Acute rheumatic fever and acute PSGN are the classic nonsuppurative complications of S pyogenes infections. Although the link between group A streptococcal infections and these complications has been clearly established, the mechanism or mechanisms through which the injury is produced are incompletely defined.

  • Acute rheumatic fever
    • During the 1960s and 1970s, this disease nearly disappeared in the United States, although it continued unabated in developing countries. This decline in disease was largely attributed to careful disease surveillance and initiation of prompt aggressive antibiotic therapy in primary care practice. However, in 1985, several multifocal outbreaks of rheumatic fever occurred in several parts of the United States. In contrast with earlier outbreaks in this country, most of the patients were white, middle-class children from rural and suburban communities who had good access to health care. This unexplained resurgence in acute rheumatic fever underscores the point that a great deal remains to be learned about the pathogenesis of this disease.
    • Epidemiologically, considerable evidence supports the link between group A streptococcal infections of the upper respiratory tract and acute rheumatic fever, although only certain M group serotypes (ie, 1, 3, 5, 6, 18, 24) are associated with this complication. Very mucoid strains, particularly strains of M type 18, have appeared in numerous communities prior to the appearance of rheumatic fever. Rheumatic fever is most frequently observed in children aged 5-15 years (the age group most susceptible to group A streptococcal infections). The attack rate following upper respiratory tract infection is approximately 3% for individuals with untreated or inadequately treated infection. The latent period between the group A streptococcal infection and the onset of rheumatic fever varies from 2-4 weeks.

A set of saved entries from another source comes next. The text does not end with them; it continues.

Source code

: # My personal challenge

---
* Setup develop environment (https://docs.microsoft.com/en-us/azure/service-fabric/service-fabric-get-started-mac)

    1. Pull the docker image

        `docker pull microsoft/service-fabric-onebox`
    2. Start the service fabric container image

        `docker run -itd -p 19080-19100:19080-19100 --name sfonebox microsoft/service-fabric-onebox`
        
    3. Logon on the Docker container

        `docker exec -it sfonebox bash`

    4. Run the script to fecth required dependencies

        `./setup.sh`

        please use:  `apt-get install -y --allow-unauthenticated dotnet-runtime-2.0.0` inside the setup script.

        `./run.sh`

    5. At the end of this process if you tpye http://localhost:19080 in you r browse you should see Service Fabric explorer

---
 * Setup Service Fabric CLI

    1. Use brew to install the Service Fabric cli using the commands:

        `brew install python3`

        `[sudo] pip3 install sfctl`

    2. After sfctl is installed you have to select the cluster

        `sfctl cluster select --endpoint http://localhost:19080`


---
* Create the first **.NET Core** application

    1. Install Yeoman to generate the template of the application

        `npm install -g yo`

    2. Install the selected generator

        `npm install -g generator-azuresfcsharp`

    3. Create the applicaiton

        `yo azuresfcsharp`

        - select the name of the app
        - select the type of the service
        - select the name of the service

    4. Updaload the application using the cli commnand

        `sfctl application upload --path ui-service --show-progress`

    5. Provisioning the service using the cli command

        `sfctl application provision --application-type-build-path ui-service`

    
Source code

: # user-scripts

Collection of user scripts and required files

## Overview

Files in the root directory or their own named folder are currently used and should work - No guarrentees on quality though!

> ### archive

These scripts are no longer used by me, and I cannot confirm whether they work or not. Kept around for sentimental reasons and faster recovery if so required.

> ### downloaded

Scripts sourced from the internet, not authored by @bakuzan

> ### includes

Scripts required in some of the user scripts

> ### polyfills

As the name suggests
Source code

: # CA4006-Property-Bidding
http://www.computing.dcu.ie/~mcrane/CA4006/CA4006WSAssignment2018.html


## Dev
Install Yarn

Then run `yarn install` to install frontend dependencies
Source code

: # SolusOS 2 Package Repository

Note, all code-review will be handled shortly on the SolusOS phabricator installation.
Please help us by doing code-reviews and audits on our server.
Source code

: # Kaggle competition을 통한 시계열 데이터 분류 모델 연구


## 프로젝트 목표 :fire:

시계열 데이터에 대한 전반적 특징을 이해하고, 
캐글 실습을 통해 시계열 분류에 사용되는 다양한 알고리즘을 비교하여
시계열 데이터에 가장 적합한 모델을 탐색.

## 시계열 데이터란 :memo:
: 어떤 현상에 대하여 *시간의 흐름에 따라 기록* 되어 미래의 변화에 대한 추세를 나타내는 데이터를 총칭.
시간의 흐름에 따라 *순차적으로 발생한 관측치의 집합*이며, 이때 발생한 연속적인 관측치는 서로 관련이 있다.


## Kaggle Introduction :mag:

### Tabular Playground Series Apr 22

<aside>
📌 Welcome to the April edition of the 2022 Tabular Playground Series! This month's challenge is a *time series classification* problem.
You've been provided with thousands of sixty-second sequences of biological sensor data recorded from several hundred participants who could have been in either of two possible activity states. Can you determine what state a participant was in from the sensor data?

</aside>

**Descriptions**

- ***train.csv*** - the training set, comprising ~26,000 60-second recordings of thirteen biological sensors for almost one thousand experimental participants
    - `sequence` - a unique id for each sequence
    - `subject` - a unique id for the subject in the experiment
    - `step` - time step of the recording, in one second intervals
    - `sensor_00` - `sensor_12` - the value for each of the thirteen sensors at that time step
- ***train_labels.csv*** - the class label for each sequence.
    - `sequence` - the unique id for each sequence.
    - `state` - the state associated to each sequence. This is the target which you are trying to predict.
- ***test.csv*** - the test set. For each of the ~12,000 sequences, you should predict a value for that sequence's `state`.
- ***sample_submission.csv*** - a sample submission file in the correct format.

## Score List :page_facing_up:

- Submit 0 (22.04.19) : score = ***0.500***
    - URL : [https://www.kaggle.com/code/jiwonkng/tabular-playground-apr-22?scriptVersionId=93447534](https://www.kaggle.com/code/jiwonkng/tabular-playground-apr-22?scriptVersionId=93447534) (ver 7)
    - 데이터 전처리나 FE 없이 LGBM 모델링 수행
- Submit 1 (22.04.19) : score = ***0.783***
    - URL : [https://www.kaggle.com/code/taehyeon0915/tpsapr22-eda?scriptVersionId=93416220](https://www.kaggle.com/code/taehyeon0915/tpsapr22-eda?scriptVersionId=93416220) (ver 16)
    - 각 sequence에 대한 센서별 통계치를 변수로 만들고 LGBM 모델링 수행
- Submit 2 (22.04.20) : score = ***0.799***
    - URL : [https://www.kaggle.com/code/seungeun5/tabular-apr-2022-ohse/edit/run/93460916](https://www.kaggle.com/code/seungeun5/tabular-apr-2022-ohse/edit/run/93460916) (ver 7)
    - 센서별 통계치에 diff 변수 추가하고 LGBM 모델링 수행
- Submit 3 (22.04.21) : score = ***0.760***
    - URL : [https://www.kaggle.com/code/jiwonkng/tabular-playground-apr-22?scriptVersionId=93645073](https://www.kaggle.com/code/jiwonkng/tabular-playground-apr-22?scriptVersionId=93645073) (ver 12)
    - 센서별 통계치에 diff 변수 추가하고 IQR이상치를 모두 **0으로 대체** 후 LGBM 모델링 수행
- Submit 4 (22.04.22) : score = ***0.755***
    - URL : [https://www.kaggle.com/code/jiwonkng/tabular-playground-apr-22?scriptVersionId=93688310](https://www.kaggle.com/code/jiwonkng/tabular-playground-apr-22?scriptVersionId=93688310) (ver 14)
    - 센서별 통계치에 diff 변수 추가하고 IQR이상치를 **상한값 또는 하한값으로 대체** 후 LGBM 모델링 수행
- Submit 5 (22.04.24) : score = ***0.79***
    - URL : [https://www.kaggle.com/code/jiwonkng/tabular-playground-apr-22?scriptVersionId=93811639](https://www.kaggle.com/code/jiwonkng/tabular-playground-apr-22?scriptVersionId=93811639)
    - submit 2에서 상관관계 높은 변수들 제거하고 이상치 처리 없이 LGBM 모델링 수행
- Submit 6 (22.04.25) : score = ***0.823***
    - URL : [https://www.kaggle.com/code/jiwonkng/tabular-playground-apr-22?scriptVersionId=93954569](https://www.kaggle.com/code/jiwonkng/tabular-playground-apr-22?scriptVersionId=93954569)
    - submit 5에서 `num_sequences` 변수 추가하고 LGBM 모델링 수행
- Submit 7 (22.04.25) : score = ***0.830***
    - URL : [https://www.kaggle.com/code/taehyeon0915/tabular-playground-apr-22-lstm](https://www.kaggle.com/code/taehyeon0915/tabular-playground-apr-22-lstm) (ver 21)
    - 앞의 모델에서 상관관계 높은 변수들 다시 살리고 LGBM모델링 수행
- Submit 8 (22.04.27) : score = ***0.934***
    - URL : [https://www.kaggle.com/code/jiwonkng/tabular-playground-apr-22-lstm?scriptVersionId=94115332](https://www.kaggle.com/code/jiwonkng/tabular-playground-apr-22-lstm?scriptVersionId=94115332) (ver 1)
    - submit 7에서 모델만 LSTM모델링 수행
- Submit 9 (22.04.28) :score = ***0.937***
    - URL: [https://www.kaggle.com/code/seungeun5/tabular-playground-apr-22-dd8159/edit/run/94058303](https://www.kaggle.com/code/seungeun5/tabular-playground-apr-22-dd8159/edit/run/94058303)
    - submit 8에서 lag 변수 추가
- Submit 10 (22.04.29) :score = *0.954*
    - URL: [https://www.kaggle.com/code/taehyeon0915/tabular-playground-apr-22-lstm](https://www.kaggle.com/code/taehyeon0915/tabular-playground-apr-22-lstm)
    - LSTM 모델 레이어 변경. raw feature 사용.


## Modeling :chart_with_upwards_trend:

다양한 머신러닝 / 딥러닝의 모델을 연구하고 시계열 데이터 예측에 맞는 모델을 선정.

In contrast to PSGN, which may follow either pharyngitis or streptococcal pyoderma, rheumatic fever can occur only after an infection of the upper respiratory tract.
    • Despite the depth of knowledge about the molecular microbiology of Streptococcus pyogenes that has accumulated in recent years, the pathogenesis of acute rheumatic fever remains unknown. A direct effect of a streptococcal extracellular toxin, in particular streptolysin O, may be responsible for the pathogenesis of acute rheumatic fever, according to some hypotheses. Observations that streptolysin O is cardiotoxic in animal models support this hypothesis, but linking this toxicity to the valvular damage observed in acute rheumatic fever has been difficult.
    • A more popular hypothesis is that an abnormal host immune response to some component of the group A Streptococcus is responsible. The group A streptococcal M protein shares certain amino acid sequences with some human tissues, and this has been proposed as a source of cross-reactivity between the organism and human host that could lead to an immunopathologic immune response. Also, antigenic similarity between the group-specific polysaccharide of S pyogenes and glycoproteins found in human and bovine cardiac valves has been recognized, and patients with acute rheumatic fever have prolonged persistence of these antibodies compared with controls with uncomplicated pharyngitis. Other group A streptococcal antigens appear to cross-react with cardiac sarcolemma membranes.
    • As a result of this molecular mimicry, during the course of the host's immune response to the group A streptococci, the host's antigens may be mistaken as foreign; this leads to an inflammatory cascade with resultant tissue damage. In patients with acute rheumatic fever with Sydenham chorea, common antibodies to antigens found in the S pyogenes cell membrane and the caudate nucleus of the brain are present, further supporting the concept of an aberrant autoimmune response in the development of acute rheumatic fever.
    • Recently, interest in whether such autoimmune responses may play a role in the pathogenesis of the pediatric autoimmune neuropsychiatric disorders associated with streptococcal infections (PANDAS) syndrome has been considerable, although further work is necessary to establish the link between streptococcal infections and these syndromes. Differences in genetic susceptibility apparently play an important role in the likelihood of developing poststreptococcal sequelae, although the exact nature of the genetic predisposition remains undefined.
    • Acute rheumatic fever is largely a clinical diagnosis best established by careful physical examination. The Jones criteria for the diagnosis are outlined in Rheumatic Fever. Few patients with acute rheumatic fever have positive throat culture or rapid streptococcal antigen test findings at the time of presentation.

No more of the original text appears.